今回見るまで知らなかったのですが、この映画、日本でも非常に話題になった『善き人のためのソナタ』で主演し、今年7月に亡くなったウルリッヒ・ミューエが出ています。ドイツ語吹き替え版が出ているのは多分そのためで、写真はDVDのジャケットですが、なぜかゾルゲよりも、尾崎秀実よりも、ウルリッヒ・ミューエが目立っています。名前も真ん中に、一番大きく書いてあるし。ゾルゲにだまされる駐日ドイツ大使の役なのですが、ミューエの演技がすばらしいのと、だまされるくらいだからとっても良い人で、チョイ役のくせに妙に印象に残る人物でした。

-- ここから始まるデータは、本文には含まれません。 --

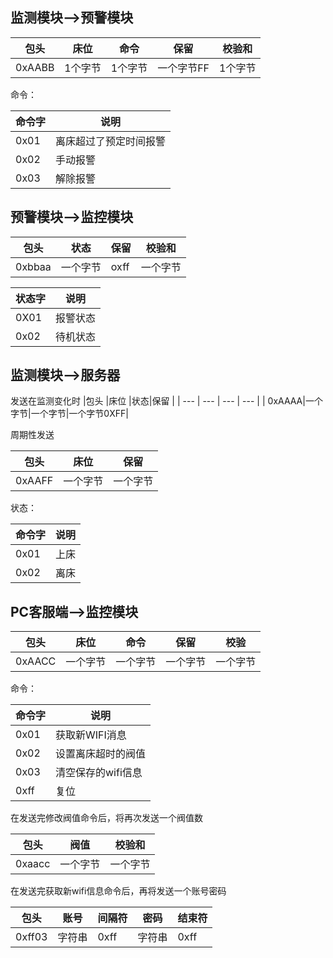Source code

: ## 监测模块-->预警模块

|包头|床位 |命令  |保留 |校验和|
| --- | --- | --- | --- |---|
|0xAABB |1个字节  |1个字节|一个字节FF |1个字节   |

命令：

| 命令字| 说明  |
| --- | --- |
|  0x01 | 离床超过了预定时间报警    |
|  0x02   |手动报警     |
|0x03|解除报警|

## 预警模块-->监控模块

|  包头   |状态     |保留     |校验和     |
| --- | --- | --- | --- |
| 0xbbaa    | 一个字节    |  oxff   |    一个字节 |


|  状态字   |说明     |
| --- | --- |
|  0X01   | 报警状态    |
|  0x02   | 待机状态    |


## 监测模块-->服务器

发送在监测变化时
|包头 |床位  |状态|保留 |
| --- | --- | --- | --- |
| 0xAAAA|一个字节|一个字节|一个字节0XFF|

周期性发送

| 包头    | 床位    |保留     |
| --- | --- | --- |
|  0xAAFF   |一个字节     |一个字节     |

状态：

| 命令字    | 说明    |
| --- | --- |
| 0x01 |上床     |
| 0x02   | 离床    |


## PC客服端-->监控模块

| 包头   |床位     |命令     |保留     |校验     |
| --- | --- | --- | --- | --- |
| 0xAACC   |一个字节| 一个字节    | 一个字节    | 一个字节  |

命令：

|  命令字   |说明     |
| --- | --- |
| 0x01    |     获取新WIFI消息 |
| 0x02    | 设置离床超时的阀值    |
|0x03     |清空保存的wifi信息|
| 0xff    |  复位   |

在发送完修改阀值命令后，将再次发送一个阀值数

| 包头    | 阀值    |校验和     | 
| --- | --- | --- |
| 0xaacc    | 一个字节    |一个字节     |   

在发送完获取新wifi信息命令后，再将发送一个账号密码

|  包头   | 账号    | 间隔符    | 密码    | 结束符    |
| --- | --- | --- | --- | --- |
| 0xff03    |  字符串   | 0xff    |  字符串   |   0xff  |


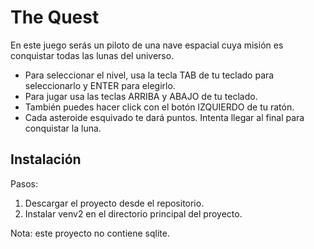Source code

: # The Quest
 
 En este juego serás un piloto de una nave espacial cuya misión es conquistar todas las lunas del universo.

- Para seleccionar el nivel, usa la tecla TAB  de tu teclado para seleccionarlo y ENTER para elegirlo.
- Para jugar usa las teclas ARRIBA y ABAJO de tu teclado.
- También puedes hacer click con el botón IZQUIERDO de tu ratón.
- Cada asteroide esquivado te dará puntos. Intenta llegar al final para conquistar la luna.

 ## Instalación

 Pasos:
 1. Descargar el proyecto desde el repositorio.
 2. Instalar venv2 en el directorio principal del proyecto.
 
 Nota: este proyecto no contiene sqlite.
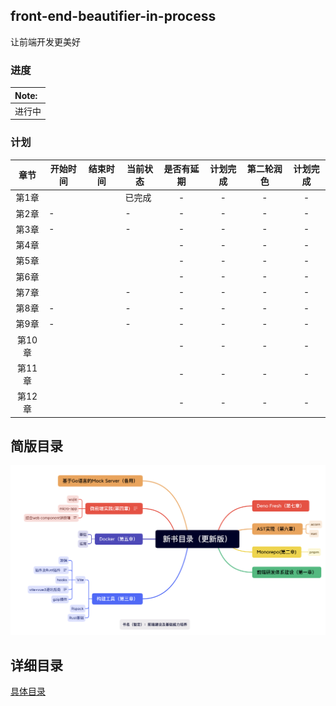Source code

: ## front-end-beautifier-in-process
让前端开发更美好

### 进度

| Note:  |
| :----- |
| 进行中 |



### 计划

| 章节  | 开始时间 | 结束时间 | 当前状态 | 是否有延期 | 计划完成 | 第二轮润色| 计划完成 |
|:---:| ---- | ---- | ---- |:-----:|:-----:| :-----:| :-----:|
| 第1章 |      |      |   已完成   |  -  | - | -  |-  |
| 第2章 | - |      | -  |   -   |  - | -  | -  |
| 第3章 | - |     |   -   |  -  |   -  | -  | -  |
| 第4章 |   |  |  | -    |  - | -  | -  |
| 第5章 |  |  |  | -     |  -  | -  | -  |
| 第6章 |  |  |  | -    |  - | -  | -  |
| 第7章 |      |      |   -   |  -  | - | -  |-  |
| 第8章 | - |      | -  |   -   |  - | -  | -  |
| 第9章 | - |     |   -   |  -  |   -  | -  | -  |
| 第10章 |   |  |  | -    |  - | -  | -  |
| 第11章 |  |  |  | -     |  -  | -  | -  |
| 第12章 |  |  |  | -    |  - | -  | -  |

## 简版目录
![](./pic/category.png)

## 详细目录
[具体目录](./category.md)
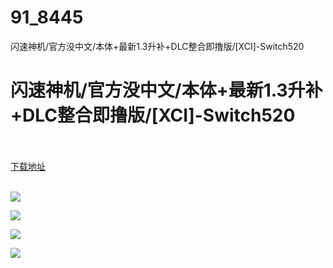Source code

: # 91_8445
闪速神机/官方没中文/本体+最新1.3升补+DLC整合即撸版/[XCI]-Switch520
# 闪速神机/官方没中文/本体+最新1.3升补+DLC整合即撸版/[XCI]-Switch520
 <br/></br>
[下载地址](https://www.switch520.cc/article/8445 "下载地址")
<br/></br>

<p><img src="https://www.switch520.cc/muke_img/upload_art_editor_20201227-1_0ffa3adb9e3f199f6141f57c877efd81.jpg"></p>
<p><img src="https://www.switch520.cc/muke_img/upload_art_editor_20201227-1_ce6fc87d5246d37bb1eb3db105f07848.jpg"></p>
<p><img src="https://www.switch520.cc/muke_img/upload_art_editor_20201227-1_8bcb2cbafd795144dc21ffdb9871b6b7.jpg"></p>
<p><img src="https://www.switch520.cc/muke_img/upload_art_editor_20201227-1_adfffdcdd94ad26ba01dd52241ea3651.jpg"></p>
<p><strong>&nbsp;</strong></p>
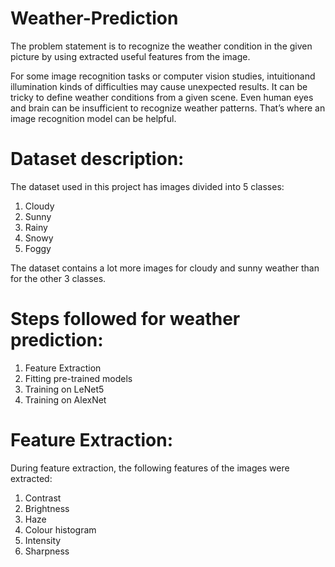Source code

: # Weather-Prediction
The problem statement is to recognize the weather condition in the given picture by using extracted useful features from the image.

For some image recognition tasks or computer vision studies, intuitionand illumination kinds of difficulties may cause unexpected results. It can be tricky to define weather conditions from a given scene. Even human eyes and brain can be insufficient to recognize weather patterns.
That’s where an image recognition model can be helpful.

# Dataset description:
The dataset used in this project has images divided into 5 classes:
1. Cloudy
2. Sunny
3. Rainy
4. Snowy
5. Foggy

The dataset contains a lot more images for cloudy and sunny weather than for the other 3 classes.

# Steps followed for weather prediction:
1. Feature Extraction
2. Fitting pre-trained models
3. Training on LeNet5
4. Training on AlexNet

# Feature Extraction:
During feature extraction, the following features of the images were extracted:
1. Contrast
2. Brightness
3. Haze
4. Colour histogram
5. Intensity
6. Sharpness
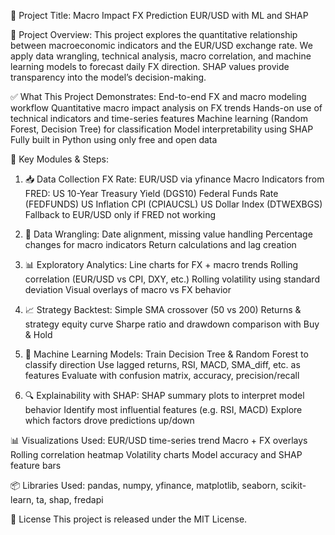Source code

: 🧠 Project Title: Macro Impact FX Prediction EUR/USD with ML and SHAP

🚀 Project Overview:
This project explores the quantitative relationship between macroeconomic indicators and the EUR/USD exchange rate. We apply data wrangling, technical analysis, macro correlation, and machine learning models to forecast daily FX direction. SHAP values provide transparency into the model’s decision-making.

✅ What This Project Demonstrates:
End-to-end FX and macro modeling workflow
Quantitative macro impact analysis on FX trends
Hands-on use of technical indicators and time-series features
Machine learning (Random Forest, Decision Tree) for classification
Model interpretability using SHAP
Fully built in Python using only free and open data

🧱 Key Modules & Steps:
1. 📥 Data Collection
FX Rate: EUR/USD via yfinance
Macro Indicators from FRED:
US 10-Year Treasury Yield (DGS10)
Federal Funds Rate (FEDFUNDS)
US Inflation CPI (CPIAUCSL)
US Dollar Index (DTWEXBGS)
Fallback to EUR/USD only if FRED not working

2. 🧹 Data Wrangling:
Date alignment, missing value handling
Percentage changes for macro indicators
Return calculations and lag creation

3. 📊 Exploratory Analytics:
Line charts for FX + macro trends
Rolling correlation (EUR/USD vs CPI, DXY, etc.)
Rolling volatility using standard deviation
Visual overlays of macro vs FX behavior

4. 📈 Strategy Backtest:
Simple SMA crossover (50 vs 200)
Returns & strategy equity curve
Sharpe ratio and drawdown comparison with Buy & Hold

5. 🤖 Machine Learning Models:
Train Decision Tree & Random Forest to classify direction
Use lagged returns, RSI, MACD, SMA_diff, etc. as features
Evaluate with confusion matrix, accuracy, precision/recall

6. 🔍 Explainability with SHAP:
SHAP summary plots to interpret model behavior
Identify most influential features (e.g. RSI, MACD)
Explore which factors drove predictions up/down

📊 Visualizations Used:
EUR/USD time-series trend
Macro + FX overlays
Rolling correlation heatmap
Volatility charts
Model accuracy and SHAP feature bars

📦 Libraries Used:
pandas, numpy, yfinance, matplotlib, seaborn, scikit-learn, ta, shap, fredapi

📃 License
This project is released under the MIT License.
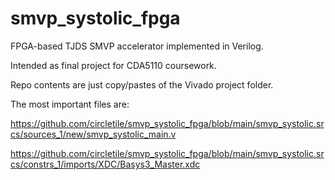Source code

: # smvp_systolic_fpga
FPGA-based TJDS SMVP accelerator implemented in Verilog.

Intended as final project for CDA5110 coursework.

Repo contents are just copy/pastes of the Vivado project folder.

The most important files are:

https://github.com/circletile/smvp_systolic_fpga/blob/main/smvp_systolic.srcs/sources_1/new/smvp_systolic_main.v

https://github.com/circletile/smvp_systolic_fpga/blob/main/smvp_systolic.srcs/constrs_1/imports/XDC/Basys3_Master.xdc
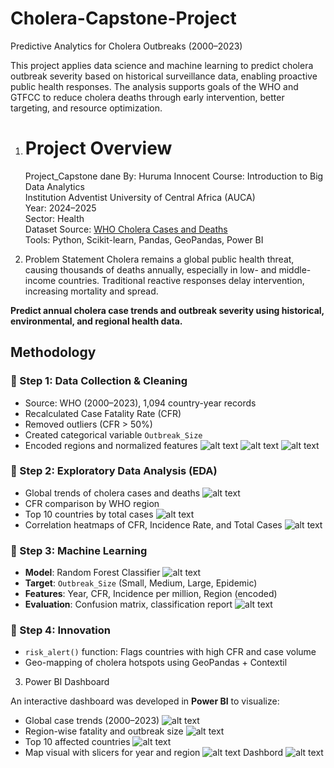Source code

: # Cholera-Capstone-Project

Predictive Analytics for Cholera Outbreaks (2000–2023)

This project applies data science and machine learning to predict cholera outbreak severity based on historical surveillance data, enabling proactive public health responses. The analysis supports goals of the WHO and GTFCC to reduce cholera deaths through early intervention, better targeting, and resource optimization.

1. # Project Overview

   Project_Capstone dane By: Huruma Innocent
   Course: Introduction to Big Data Analytics  
   Institution Adventist University of Central Africa (AUCA)  
   Year: 2024–2025  
   Sector: Health  
   Dataset Source: [WHO Cholera Cases and Deaths](https://www.who.int/emergencies/surveillance/cholera-cases-and-deaths)  
   Tools: Python, Scikit-learn, Pandas, GeoPandas, Power BI

2. Problem Statement
   Cholera remains a global public health threat, causing thousands of deaths annually, especially in low- and middle-income countries. Traditional reactive responses delay intervention, increasing mortality and spread.

**Predict annual cholera case trends and outbreak severity using historical, environmental, and regional health data.**

## Methodology

### 🔹 Step 1: Data Collection & Cleaning

- Source: WHO (2000–2023), 1,094 country-year records
- Recalculated Case Fatality Rate (CFR)
- Removed outliers (CFR > 50%)
- Created categorical variable `Outbreak_Size`
- Encoded regions and normalized features
  ![alt text](<Data Befor clean.jpg>) ![alt text](<Clean Dataset.jpg>) ![alt text](<Data After Clean.jpg>)

### 🔹 Step 2: Exploratory Data Analysis (EDA)

- Global trends of cholera cases and deaths
  ![alt text](image-2.png)
- CFR comparison by WHO region
- Top 10 countries by total cases
  ![alt text](image-1.png)
- Correlation heatmaps of CFR, Incidence Rate, and Total Cases
  ![alt text](Map.jpg)

### 🔹 Step 3: Machine Learning

- **Model**: Random Forest Classifier
  ![alt text](<Machine Learning Model.jpg>)
- **Target**: `Outbreak_Size` (Small, Medium, Large, Epidemic)
- **Features**: Year, CFR, Incidence per million, Region (encoded)
- **Evaluation**: Confusion matrix, classification report
  ![alt text](Report-1.jpg)

### 🔹 Step 4: Innovation

- `risk_alert()` function: Flags countries with high CFR and case volume
- Geo-mapping of cholera hotspots using GeoPandas + Contextil

3. Power BI Dashboard

An interactive dashboard was developed in **Power BI** to visualize:

- Global case trends (2000–2023)
  ![alt text](<Global Cholera Trends Over Time.jpg>)
- Region-wise fatality and outbreak size
  ![alt text](<Cases by Subregion.jpg>)
- Top 10 affected countries
  ![alt text](<Top 10 Countries by Cases-1.jpg>)
- Map visual with slicers for year and region
  ![alt text](Map-1.jpg)
  Dashbord
  ![alt text](Dashbord.jpg)
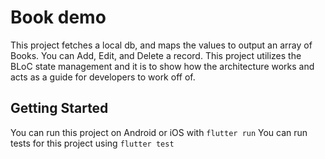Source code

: # Book demo

This project fetches a local db, and maps the values to output an array of Books. You can Add, Edit, and Delete a record. This project utilizes the BLoC state management and it is to show how the architecture works and acts as a guide for developers to work off of.

## Getting Started

You can run this project on Android or iOS with `flutter run`
You can run tests for this project using `flutter test`

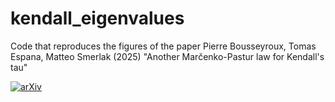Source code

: # kendall_eigenvalues

Code that reproduces the figures of the paper
Pierre Bousseyroux, Tomas Espana, Matteo Smerlak (2025)
"Another Marčenko-Pastur law for Kendall's tau"

[![arXiv](https://img.shields.io/badge/arXiv-2305.19484-b31b1b.svg)](https://arxiv.org/abs/2503.18645)

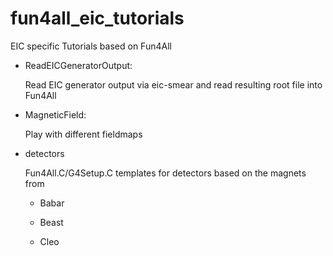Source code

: # fun4all_eic_tutorials
EIC specific Tutorials based on Fun4All

* ReadEICGeneratorOutput: 

  Read EIC generator output via eic-smear and read resulting root file into Fun4All

* MagneticField:

  Play with different fieldmaps

* detectors

  Fun4All.C/G4Setup.C templates for detectors based on the magnets from

  * Babar

  * Beast

  * Cleo
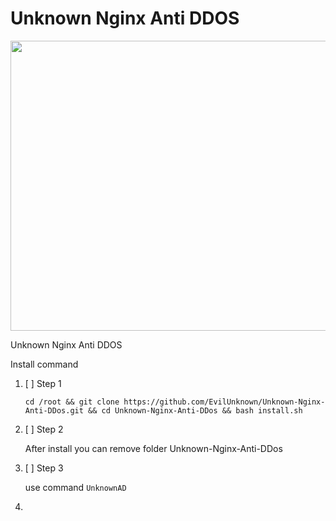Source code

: # Unknown Nginx Anti DDOS

<p align="center">
  <img width="825" height="464" src="https://github.com/EvilUnknown/Unknown-Nginx-Anti-DDos/blob/main/assets/ddos.png?raw=true">
</p>

Unknown Nginx Anti DDOS

Install command

1. [ ] Step 1

   `cd /root && git clone https://github.com/EvilUnknown/Unknown-Nginx-Anti-DDos.git && cd Unknown-Nginx-Anti-DDos && bash install.sh
   `
2. [ ] Step 2

   After install you can remove folder Unknown-Nginx-Anti-DDos

3. [ ] Step 3

   use command `UnknownAD`
4. 
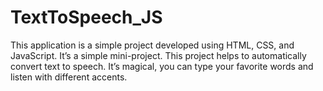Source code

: # TextToSpeech_JS
This application is a simple project developed using HTML, CSS, and JavaScript. It’s a simple mini-project. This project helps to automatically convert text to speech. It’s magical, you can type your favorite words and listen with different accents.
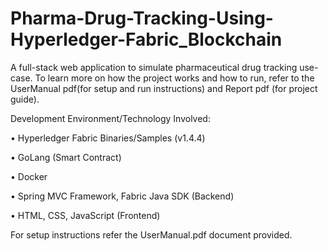 # Pharma-Drug-Tracking-Using-Hyperledger-Fabric_Blockchain

A full-stack web application to simulate pharmaceutical drug tracking use-case. To learn more on how the project works and how to run, refer to the UserManual pdf(for setup and run instructions) and Report pdf (for project guide).


Development Environment/Technology Involved:

•	Hyperledger Fabric Binaries/Samples (v1.4.4)

•	GoLang (Smart Contract)

•	Docker

•	Spring MVC Framework, Fabric Java SDK (Backend)

•	HTML, CSS, JavaScript (Frontend)


For setup instructions refer the UserManual.pdf document provided.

DVDについていたキャスト紹介によると、ウルリッヒ・ミューエは、1953年生まれ。毛皮職人の息子で自分は大工だったのが、東ドイツ時代のライプツィヒで演劇を始め、ハイナー・ミュラーに発掘されて、舞台や映画で活躍したということでした。以前、大学院のゼミで、ラインハルト・イルグルという作家を読んだのですが、イルグルも、東ドイツでたしか電気工として働いていて、劇場の照明係をしていたことからミュラーに発掘された人物で、奇しくも、1953年生まれでした。

壁の崩壊から18年経って、今、ドイツでは、その時代を改めて考え直す作業が、少しずつ始まっています。数年前にやはり日本でもヒットした『グッバイ、レーニン』などはその典型ですし、流行ったかどうかは知りませんが、『ゾフィー・ショル』も、壁の崩壊によって新しく見つかった尋問調書を元に構成した映画でした。ミューエやイルグルなどは、わたしから見ると親の世代ですが、これからは多分わたしの世代が、子どもとして体験した壁の崩壊や統一をテーマにしたものを出し始めるはずで、どんなものが出てくるのか、楽しみにしています。